___ Material provided
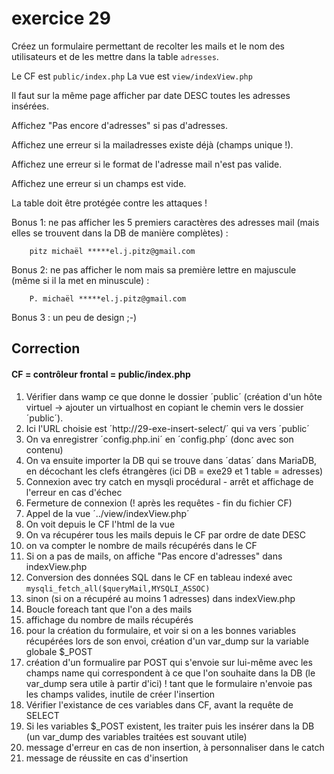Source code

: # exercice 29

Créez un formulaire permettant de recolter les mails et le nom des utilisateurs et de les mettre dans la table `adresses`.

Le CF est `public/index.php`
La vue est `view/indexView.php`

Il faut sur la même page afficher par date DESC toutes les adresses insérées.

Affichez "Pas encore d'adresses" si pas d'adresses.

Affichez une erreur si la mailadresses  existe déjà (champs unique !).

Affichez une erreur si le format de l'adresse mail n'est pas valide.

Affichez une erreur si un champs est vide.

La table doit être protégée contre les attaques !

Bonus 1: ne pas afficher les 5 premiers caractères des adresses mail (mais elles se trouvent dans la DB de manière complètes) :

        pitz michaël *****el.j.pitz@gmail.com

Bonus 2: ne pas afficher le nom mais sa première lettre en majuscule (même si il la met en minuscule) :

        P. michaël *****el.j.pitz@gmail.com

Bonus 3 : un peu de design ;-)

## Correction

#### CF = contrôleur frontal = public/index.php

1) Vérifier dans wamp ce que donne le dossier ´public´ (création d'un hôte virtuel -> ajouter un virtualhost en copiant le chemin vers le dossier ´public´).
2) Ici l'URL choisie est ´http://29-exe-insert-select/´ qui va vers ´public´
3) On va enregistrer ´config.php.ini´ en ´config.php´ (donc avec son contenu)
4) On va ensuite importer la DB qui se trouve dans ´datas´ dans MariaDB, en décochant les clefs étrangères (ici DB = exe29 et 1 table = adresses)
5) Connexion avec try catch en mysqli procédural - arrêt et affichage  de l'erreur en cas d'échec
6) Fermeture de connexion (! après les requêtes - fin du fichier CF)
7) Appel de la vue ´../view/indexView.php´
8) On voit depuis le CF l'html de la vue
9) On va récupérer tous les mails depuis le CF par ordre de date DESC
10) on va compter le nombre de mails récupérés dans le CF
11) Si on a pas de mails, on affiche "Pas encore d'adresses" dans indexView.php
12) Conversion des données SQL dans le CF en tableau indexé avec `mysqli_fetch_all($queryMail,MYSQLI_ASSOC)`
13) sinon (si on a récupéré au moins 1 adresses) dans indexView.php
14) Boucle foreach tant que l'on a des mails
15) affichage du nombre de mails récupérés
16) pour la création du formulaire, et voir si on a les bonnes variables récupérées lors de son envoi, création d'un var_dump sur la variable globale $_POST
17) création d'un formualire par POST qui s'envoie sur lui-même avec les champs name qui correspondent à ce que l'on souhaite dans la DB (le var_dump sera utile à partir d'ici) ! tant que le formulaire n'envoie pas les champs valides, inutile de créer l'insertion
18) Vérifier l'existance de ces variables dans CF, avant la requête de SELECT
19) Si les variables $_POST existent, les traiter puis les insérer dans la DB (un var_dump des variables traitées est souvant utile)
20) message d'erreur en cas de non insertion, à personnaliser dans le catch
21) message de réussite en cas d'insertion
______
Go over the data above and copy every line that has the word "DESC" in it.

→ **Solution for this problem**
Il faut sur la même page afficher par date DESC toutes les adresses insérées.
9) On va récupérer tous les mails depuis le CF par ordre de date DESC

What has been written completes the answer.